A very dear friend of mine told me something about Paul
McCartney and the way he works.
Apparently, he sits down at the piano for three hours nearly every
day. He plunks and he plays, and, according
to him, very little of it feels inspired.
Very little of it evolves into a hit song.
That story popped into my head again, and it gave rise to a
thought: what if it was okay to just keep it simple? What if it was okay to NOT be brilliant in this moment? What if it was okay to give what I have
right now…to keep it simple and basic, and just put something—anything—down?
Thus, the post “Confessions of a ‘Go for It' Guy” was
born. After I read the thing,
I…well…you know. But later I
realized that by allowing myself to be where I was, not beat myself up for it,
and then take a step forward anyway was a pretty brilliant stroke.

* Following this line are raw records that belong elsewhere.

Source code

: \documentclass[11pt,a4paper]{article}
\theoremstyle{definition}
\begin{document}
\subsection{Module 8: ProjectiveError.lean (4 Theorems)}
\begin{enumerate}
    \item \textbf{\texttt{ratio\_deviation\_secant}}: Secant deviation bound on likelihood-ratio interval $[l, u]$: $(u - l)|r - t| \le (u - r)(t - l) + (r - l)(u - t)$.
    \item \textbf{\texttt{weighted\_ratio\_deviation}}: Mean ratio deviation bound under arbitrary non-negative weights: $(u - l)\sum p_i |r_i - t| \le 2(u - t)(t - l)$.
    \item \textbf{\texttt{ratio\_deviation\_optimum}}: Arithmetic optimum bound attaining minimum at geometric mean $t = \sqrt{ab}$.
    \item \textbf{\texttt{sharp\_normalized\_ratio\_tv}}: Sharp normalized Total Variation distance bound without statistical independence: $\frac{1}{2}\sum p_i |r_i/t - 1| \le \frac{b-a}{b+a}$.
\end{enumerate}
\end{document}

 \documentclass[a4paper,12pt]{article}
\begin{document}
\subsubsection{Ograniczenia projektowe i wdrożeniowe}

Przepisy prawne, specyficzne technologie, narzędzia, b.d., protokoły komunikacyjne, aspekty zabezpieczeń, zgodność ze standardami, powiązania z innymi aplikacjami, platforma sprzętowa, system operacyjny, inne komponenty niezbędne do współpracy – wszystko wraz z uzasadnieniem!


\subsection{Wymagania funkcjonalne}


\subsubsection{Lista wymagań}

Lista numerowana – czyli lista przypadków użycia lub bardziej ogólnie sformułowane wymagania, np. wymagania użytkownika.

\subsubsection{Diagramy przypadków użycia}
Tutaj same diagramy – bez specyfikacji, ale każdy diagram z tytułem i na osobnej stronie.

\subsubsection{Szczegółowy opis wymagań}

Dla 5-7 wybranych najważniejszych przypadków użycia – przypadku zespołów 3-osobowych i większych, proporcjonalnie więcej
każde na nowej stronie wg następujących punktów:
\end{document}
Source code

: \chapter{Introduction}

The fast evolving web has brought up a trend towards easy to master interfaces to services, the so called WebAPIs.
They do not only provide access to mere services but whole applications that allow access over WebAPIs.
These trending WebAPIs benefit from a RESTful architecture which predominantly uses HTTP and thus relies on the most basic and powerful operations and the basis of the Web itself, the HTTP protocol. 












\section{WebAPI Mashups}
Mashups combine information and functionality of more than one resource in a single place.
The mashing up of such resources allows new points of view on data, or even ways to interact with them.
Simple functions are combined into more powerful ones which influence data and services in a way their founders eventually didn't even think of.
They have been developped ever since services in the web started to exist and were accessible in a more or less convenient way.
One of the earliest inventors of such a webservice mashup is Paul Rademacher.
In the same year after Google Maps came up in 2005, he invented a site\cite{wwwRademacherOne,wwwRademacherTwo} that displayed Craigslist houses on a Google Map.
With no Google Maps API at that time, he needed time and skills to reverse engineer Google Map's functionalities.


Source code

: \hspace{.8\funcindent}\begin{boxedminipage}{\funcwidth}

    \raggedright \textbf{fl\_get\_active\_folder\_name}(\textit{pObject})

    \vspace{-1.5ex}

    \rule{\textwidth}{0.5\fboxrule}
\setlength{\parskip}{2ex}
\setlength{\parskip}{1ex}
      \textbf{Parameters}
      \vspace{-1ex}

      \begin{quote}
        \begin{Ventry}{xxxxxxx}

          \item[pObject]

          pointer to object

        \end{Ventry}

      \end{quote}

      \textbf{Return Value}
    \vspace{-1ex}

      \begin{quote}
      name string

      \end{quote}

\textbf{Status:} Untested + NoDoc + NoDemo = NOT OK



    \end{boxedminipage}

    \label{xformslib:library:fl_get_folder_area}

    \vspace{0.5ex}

For one, it meant that I wrote something. When you’re a writer, this is a pretty
big deal. It’s the “you can’t win
if you don’t play” thing. Any words
on paper means there’s a chance you might hit pay dirt. No words on paper means a zero percent
chance that’s going to happen.
For another thing, I realized that most basic concerns in my
life, like how I stay on task to achieve my aspirations or how I deal with
anger, might be the same things that vex other people, too. Suddenly, worrying about being dynamic
and groundbreaking and clever felt kind of selfish. Meeting myself at the intersection of energized and nervous,
being honest with myself, and walking forward despite my urge to run away…all
of a sudden felt pretty dynamic.
And groundbreaking. And
maybe even clever.
It definitely felt real. And helpful. That
made all the difference and relaxed my furrowed brow.